Il avait dû s'exercer à prendre la physionomie de son rôle, et il n'avait pas trop mal réussi.
Il semblait vieilli de dix ans. Son front s'était plissé, le sourire s'était envolé de sa lèvre charnue. Quelques coups de ciseaux donnés à sa barbe et à ses cheveux par un perruquier habile avaient mis son visage d'accord avec ses opinions.
Lui, si soigné jadis, il avait dû rechercher dans sa garde-robe des vêtements usés et hors de mode, des vêtements de déshérité...
De toute sa personne se dégageait ce mot: ambition!
Il n'y avait que son œil dont il n'avait pu corriger l'expression, qui riait toujours et qui semblait se moquer des longues et creuses phrases qui sortaient de la bouche...
Cependant, il se hâta de faire passer Mme Delorge dans son cabinet, et ayant pris la citation qu'elle lui présentait, il se mit à la parcourir...
Presque aussitôt ses sourcils se froncèrent.
—Hum! grommelait-il, comme s'il eût répondu à certaines objections de son esprit, c'est à Barban d'Avranchel que nous avons affaire...
Ce nom, que Mme Delorge avait lu au bas de la citation, était celui du juge d'instruction devant qui elle allait comparaître.
—Est-ce donc une chance malheureuse pour moi, monsieur? demanda-t-elle avec inquiétude.
—Je ne sais, répondit Me Roberjot...
Et après un moment de réflexion:
—M. Barban d'Avranchel, continua-t-il, est certainement un orléaniste. Il doit être furieux du coup d'État.
—En ce cas, monsieur, il me semble...
—Oh! attendez, madame, avant de vous réjouir... L'ambition peut amener une conscience à d'étranges compromis... Cependant M. d'Avranchel passe pour un homme d'une probité antique...
—Que puis-je souhaiter de mieux?...
L'avocat branlait la tête.
—Le danger est ailleurs, prononça-t-il. Comme magistrat, M. Barban d'Avranchel est peu et mal connu. Étant froid et raide comme un verrou de prison, il a joui jusqu'ici de la respectueuse estime que nous autres, Français, nous accordons sans examen à tous les hommes graves et taciturnes. Mais est-ce un juge d'instruction habile?... D'aucuns le prétendent. Moi je jurerais que ce n'est qu'un solennel imbécile à qui on ferait voir des étoiles en plein midi... Nous en avons quelques-uns comme cela dans la magistrature...

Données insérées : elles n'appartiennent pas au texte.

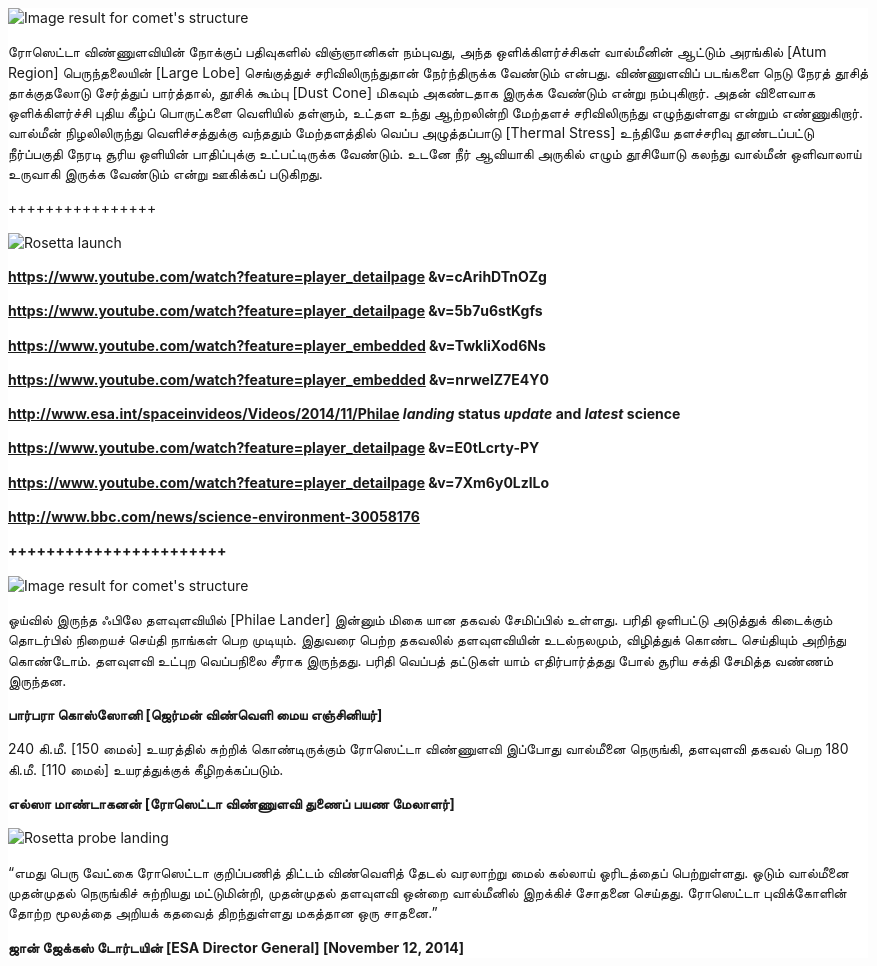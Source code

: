 ![Image result for comet's structure](https://i0.wp.com/www.newscientist.com/data/images/ns/cms/dn25995/dn25995-2_850.jpg)

ரோஸெட்டா விண்ணுளவியின் நோக்குப் பதிவுகளில் விஞ்ஞானிகள் நம்புவது, அந்த ஒளிக்கிளர்ச்சிகள் வால்மீனின் ஆட்டும் அரங்கில் [Atum Region] பெருந்தலையின் [Large Lobe] செங்குத்துச் சரிவிலிருந்துதான் நேர்ந்திருக்க வேண்டும் என்பது. விண்ணுளவிப் படங்களை நெடு நேரத் தூசித் தாக்குதலோடு சேர்த்துப் பார்த்தால், தூசிக் கூம்பு [Dust Cone] மிகவும் அகண்டதாக இருக்க வேண்டும் என்று நம்புகிறார். அதன் விளைவாக ஒளிக்கிளர்ச்சி புதிய கீழ்ப் பொருட்களை வெளியில் தள்ளும், உட்தள உந்து ஆற்றலின்றி மேற்தளச் சரிவிலிருந்து எழுந்துள்ளது என்றும் எண்ணுகிறார். வால்மீன் நிழலிலிருந்து வெளிச்சத்துக்கு வந்ததும் மேற்தளத்தில் வெப்ப அழுத்தப்பாடு [Thermal Stress] உந்தியே தளச்சரிவு தூண்டப்பட்டு நீர்ப்பகுதி நேரடி சூரிய ஒளியின் பாதிப்புக்கு உட்பட்டிருக்க வேண்டும். உடனே நீர் ஆவியாகி அருகில் எழும் தூசியோடு கலந்து வால்மீன் ஒளிவாலாய் உருவாகி இருக்க வேண்டும் என்று ஊகிக்கப் படுகிறது.

++++++++++++++++

![Rosetta launch](https://jayabarathan.files.wordpress.com/2015/06/rosetta-launch.jpg?w=584)

**https://www.youtube.com/watch?feature=player_detailpage &v=cArihDTnOZg**

**https://www.youtube.com/watch?feature=player_detailpage &v=5b7u6stKgfs**

**https://www.youtube.com/watch?feature=player_embedded &v=TwkliXod6Ns**

**https://www.youtube.com/watch?feature=player_embedded &v=nrwelZ7E4Y0**

**http://www.esa.int/spaceinvideos/Videos/2014/11/Philae _landing_ status _update_ and _latest_ science**

**https://www.youtube.com/watch?feature=player_detailpage &v=E0tLcrty-PY**

**https://www.youtube.com/watch?feature=player_detailpage &v=7Xm6y0LzlLo**

**http://www.bbc.com/news/science-environment-30058176**

**+++++++++++++++++++++++**

![Image result for comet's structure](https://www.sciencenews.org/sites/default/files/images/rosetta_vendiagram.png)

ஓய்வில் இருந்த ஃபிலே தளவுளவியில் [Philae Lander] இன்னும் மிகை யான தகவல் சேமிப்பில் உள்ளது. பரிதி ஒளிபட்டு அடுத்துக் கிடைக்கும் தொடர்பில் நிறையச் செய்தி நாங்கள் பெற முடியும். இதுவரை பெற்ற தகவலில் தளவுளவியின் உடல்நலமும், விழித்துக் கொண்ட செய்தியும் அறிந்து கொண்டோம். தளவுளவி உட்புற வெப்பநிலை சீராக இருந்தது. பரிதி வெப்பத் தட்டுகள் யாம் எதிர்பார்த்தது போல் சூரிய சக்தி சேமித்த வண்ணம் இருந்தன.

**பார்பரா கொஸ்ஸோனி [ஜெர்மன் விண்வெளி மைய எஞ்சினியர்]**

240 கி.மீ. [150 மைல்] உயரத்தில் சுற்றிக் கொண்டிருக்கும் ரோஸெட்டா விண்ணுளவி இப்போது வால்மீனை நெருங்கி, தளவுளவி தகவல் பெற 180 கி.மீ. [110 மைல்] உயரத்துக்குக் கீழிறக்கப்படும்.

**எல்ஸா மாண்டாகனன் [ரோஸெட்டா விண்ணுளவி துணைப் பயண மேலாளர்]**

![Rosetta probe landing](https://jayabarathan.files.wordpress.com/2015/06/rosetta-probe-landing.jpg?w=584)

“எமது பெரு வேட்கை ரோஸெட்டா குறிப்பணித் திட்டம் விண்வெளித் தேடல் வரலாற்று மைல் கல்லாய் ஓரிடத்தைப் பெற்றுள்ளது. ஓடும் வால்மீனை முதன்முதல் நெருங்கிச் சுற்றியது மட்டுமின்றி, முதன்முதல் தளவுளவி ஒன்றை வால்மீனில் இறக்கிச் சோதனை செய்தது. ரோஸெட்டா புவிக்கோளின் தோற்ற மூலத்தை அறியக் கதவைத் திறந்துள்ளது மகத்தான ஒரு சாதனை.”

**ஜான் ஜேக்கஸ் டோர்டயின் [ESA Director General] [November 12, 2014]**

Mme Delorge sentait son cœur se serrer.
De tous les malheurs, il n'en est pas de pire que de dépendre d'un homme inintelligent, entêté d'opinions préconçues...
—Une autre chose encore me tourmente, monsieur, reprit-elle; cet ordre d'amener mon fils. Il est si aisé de tirer parti du propos inconsidéré d'un enfant...
—Oh! ceci n'est rien, fit l'avocat.
Et examinant le jeune garçon, dont l'œil brillait d'intelligence:
—Monsieur Raymond, ajouta-t-il, est déjà trop fin pour M. d'Avranchel... Je vais d'ailleurs lui faire la leçon...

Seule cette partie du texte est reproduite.